What is needed:
Identify each line below containing the string "Selection" and copy it.

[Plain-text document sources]
-=-=-
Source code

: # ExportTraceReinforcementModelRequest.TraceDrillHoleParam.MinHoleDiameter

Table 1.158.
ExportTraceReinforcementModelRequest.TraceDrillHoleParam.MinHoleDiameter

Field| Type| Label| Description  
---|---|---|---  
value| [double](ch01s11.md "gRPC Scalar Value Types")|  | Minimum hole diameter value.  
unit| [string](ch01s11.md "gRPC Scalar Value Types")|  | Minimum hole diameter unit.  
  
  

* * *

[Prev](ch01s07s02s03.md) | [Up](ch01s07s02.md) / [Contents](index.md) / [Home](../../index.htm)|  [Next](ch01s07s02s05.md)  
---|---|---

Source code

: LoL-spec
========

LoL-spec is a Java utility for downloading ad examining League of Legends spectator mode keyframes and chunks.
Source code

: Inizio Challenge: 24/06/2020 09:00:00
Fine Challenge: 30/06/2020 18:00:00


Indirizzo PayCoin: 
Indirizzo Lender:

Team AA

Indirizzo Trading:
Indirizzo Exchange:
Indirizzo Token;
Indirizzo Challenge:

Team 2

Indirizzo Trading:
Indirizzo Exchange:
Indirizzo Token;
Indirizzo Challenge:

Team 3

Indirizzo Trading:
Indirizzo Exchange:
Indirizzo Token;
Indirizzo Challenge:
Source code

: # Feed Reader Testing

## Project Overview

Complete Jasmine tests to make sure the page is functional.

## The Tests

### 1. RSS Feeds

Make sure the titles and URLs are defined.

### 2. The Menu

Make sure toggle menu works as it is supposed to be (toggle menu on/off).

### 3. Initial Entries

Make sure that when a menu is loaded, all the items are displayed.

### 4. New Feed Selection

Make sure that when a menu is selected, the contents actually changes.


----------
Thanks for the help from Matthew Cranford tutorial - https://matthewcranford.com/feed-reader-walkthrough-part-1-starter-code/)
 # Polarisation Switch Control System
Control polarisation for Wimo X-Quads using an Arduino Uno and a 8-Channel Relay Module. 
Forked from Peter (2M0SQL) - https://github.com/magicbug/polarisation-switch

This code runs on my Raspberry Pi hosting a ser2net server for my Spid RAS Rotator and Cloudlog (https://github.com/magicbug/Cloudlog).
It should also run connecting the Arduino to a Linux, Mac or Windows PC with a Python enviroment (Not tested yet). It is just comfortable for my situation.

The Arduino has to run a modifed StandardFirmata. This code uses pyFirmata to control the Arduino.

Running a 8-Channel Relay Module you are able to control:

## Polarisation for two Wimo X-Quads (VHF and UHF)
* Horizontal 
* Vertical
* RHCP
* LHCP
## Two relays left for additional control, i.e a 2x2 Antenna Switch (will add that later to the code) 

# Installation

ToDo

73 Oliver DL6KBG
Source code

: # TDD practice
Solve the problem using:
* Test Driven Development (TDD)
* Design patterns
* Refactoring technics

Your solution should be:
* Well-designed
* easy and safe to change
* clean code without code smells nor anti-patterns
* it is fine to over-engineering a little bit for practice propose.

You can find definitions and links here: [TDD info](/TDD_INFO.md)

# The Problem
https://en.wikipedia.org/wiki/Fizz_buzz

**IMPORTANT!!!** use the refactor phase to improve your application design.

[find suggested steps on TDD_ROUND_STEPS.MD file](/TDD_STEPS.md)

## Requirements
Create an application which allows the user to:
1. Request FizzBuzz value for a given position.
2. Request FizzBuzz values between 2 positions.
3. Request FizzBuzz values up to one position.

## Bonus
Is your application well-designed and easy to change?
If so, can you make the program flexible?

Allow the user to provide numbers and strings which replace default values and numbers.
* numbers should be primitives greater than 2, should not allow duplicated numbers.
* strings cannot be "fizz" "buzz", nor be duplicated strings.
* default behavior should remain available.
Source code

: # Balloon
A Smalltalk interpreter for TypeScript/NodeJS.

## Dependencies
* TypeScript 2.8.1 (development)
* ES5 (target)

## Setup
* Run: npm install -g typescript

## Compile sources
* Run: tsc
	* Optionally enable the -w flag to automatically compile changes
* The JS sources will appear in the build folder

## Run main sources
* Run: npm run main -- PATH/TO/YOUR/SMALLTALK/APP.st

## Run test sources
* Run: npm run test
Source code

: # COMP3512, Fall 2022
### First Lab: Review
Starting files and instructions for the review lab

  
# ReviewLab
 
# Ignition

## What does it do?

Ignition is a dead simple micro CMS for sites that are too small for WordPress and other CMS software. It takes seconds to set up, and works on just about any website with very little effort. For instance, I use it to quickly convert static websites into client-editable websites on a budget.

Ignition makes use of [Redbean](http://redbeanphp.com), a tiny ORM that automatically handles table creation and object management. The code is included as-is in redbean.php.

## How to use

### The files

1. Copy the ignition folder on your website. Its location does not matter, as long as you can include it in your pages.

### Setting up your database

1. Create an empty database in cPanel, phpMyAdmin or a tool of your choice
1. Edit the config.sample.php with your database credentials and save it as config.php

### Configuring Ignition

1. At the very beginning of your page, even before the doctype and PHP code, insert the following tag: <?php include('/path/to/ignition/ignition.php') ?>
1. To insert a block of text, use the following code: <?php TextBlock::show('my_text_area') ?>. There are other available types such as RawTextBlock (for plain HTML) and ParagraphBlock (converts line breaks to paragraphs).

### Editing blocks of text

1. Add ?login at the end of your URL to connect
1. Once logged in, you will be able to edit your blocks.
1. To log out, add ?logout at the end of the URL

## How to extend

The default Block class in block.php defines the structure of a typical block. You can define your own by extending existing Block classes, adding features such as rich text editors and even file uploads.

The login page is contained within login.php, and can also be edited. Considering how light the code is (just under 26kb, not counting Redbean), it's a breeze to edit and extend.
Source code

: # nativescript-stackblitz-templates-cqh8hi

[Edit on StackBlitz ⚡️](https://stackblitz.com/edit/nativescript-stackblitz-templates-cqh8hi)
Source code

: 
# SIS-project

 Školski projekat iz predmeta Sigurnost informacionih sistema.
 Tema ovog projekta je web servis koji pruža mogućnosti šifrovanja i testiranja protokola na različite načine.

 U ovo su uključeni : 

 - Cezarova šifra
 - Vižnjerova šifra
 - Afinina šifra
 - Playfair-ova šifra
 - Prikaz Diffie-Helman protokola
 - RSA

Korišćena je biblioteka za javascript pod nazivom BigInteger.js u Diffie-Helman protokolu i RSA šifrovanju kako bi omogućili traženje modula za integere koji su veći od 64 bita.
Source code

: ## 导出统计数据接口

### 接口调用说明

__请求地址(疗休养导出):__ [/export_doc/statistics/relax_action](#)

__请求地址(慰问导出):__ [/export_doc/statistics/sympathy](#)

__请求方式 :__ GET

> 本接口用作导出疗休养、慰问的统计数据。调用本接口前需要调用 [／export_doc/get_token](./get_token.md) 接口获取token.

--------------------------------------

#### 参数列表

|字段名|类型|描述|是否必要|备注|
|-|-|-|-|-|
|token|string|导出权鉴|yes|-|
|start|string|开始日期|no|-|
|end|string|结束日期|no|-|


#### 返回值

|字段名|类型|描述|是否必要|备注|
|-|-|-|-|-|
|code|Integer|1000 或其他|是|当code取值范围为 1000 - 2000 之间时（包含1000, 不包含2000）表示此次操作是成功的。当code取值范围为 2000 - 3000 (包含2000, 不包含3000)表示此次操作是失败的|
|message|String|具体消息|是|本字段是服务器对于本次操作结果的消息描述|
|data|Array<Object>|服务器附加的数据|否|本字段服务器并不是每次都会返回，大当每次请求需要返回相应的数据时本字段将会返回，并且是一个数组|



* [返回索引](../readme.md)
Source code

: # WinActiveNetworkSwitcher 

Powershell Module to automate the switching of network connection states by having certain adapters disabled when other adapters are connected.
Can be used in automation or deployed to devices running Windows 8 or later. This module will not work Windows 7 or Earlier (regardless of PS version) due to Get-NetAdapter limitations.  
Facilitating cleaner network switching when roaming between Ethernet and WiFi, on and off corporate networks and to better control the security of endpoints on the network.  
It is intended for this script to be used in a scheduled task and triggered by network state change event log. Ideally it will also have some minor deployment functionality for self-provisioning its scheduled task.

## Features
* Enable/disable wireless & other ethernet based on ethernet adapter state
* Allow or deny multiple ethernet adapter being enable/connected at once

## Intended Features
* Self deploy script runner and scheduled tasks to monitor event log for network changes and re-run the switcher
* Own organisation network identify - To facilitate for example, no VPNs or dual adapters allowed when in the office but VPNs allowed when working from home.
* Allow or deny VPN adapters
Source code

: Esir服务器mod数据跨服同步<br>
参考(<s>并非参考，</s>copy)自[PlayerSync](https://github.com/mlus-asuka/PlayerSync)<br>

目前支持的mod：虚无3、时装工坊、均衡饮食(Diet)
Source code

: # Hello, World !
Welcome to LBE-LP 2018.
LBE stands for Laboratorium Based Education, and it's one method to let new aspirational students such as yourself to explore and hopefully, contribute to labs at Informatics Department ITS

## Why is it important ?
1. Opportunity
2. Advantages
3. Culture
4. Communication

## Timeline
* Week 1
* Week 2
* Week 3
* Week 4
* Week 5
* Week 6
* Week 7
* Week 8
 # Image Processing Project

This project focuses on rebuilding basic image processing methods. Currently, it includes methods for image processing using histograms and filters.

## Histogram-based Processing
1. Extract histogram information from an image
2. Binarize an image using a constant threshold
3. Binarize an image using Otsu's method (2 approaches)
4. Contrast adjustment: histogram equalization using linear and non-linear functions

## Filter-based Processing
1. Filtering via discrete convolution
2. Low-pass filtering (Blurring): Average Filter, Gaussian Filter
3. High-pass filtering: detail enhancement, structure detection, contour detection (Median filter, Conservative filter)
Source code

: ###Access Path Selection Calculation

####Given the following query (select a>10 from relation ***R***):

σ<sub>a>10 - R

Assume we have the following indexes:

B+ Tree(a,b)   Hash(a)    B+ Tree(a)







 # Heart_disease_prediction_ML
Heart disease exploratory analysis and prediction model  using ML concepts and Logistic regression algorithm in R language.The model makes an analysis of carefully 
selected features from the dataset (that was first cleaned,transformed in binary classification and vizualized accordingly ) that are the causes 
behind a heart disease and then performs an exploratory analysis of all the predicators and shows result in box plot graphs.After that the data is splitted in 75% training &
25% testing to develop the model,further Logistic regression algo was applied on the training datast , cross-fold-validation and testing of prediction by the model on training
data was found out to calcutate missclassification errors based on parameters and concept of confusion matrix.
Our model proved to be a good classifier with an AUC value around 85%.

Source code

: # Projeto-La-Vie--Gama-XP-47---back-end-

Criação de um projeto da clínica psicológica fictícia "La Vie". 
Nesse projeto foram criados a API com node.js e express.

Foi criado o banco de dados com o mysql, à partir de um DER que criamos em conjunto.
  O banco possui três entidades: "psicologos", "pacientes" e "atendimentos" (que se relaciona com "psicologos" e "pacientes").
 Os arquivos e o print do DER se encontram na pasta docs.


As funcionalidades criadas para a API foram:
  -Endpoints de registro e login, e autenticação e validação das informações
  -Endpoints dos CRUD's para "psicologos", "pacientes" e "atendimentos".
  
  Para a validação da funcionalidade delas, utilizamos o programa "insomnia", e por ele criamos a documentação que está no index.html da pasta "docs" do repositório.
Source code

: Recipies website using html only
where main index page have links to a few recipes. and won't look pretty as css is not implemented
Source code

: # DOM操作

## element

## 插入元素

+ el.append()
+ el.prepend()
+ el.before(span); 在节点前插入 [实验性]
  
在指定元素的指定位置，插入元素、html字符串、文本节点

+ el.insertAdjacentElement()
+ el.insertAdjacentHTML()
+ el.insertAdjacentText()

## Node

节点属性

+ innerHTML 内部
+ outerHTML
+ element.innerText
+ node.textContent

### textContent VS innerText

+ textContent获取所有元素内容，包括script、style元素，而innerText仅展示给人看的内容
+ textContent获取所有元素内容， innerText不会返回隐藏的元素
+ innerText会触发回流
-=-=-
Your solution:
### 4. New Feed Selection
: ###Access Path Selection Calculation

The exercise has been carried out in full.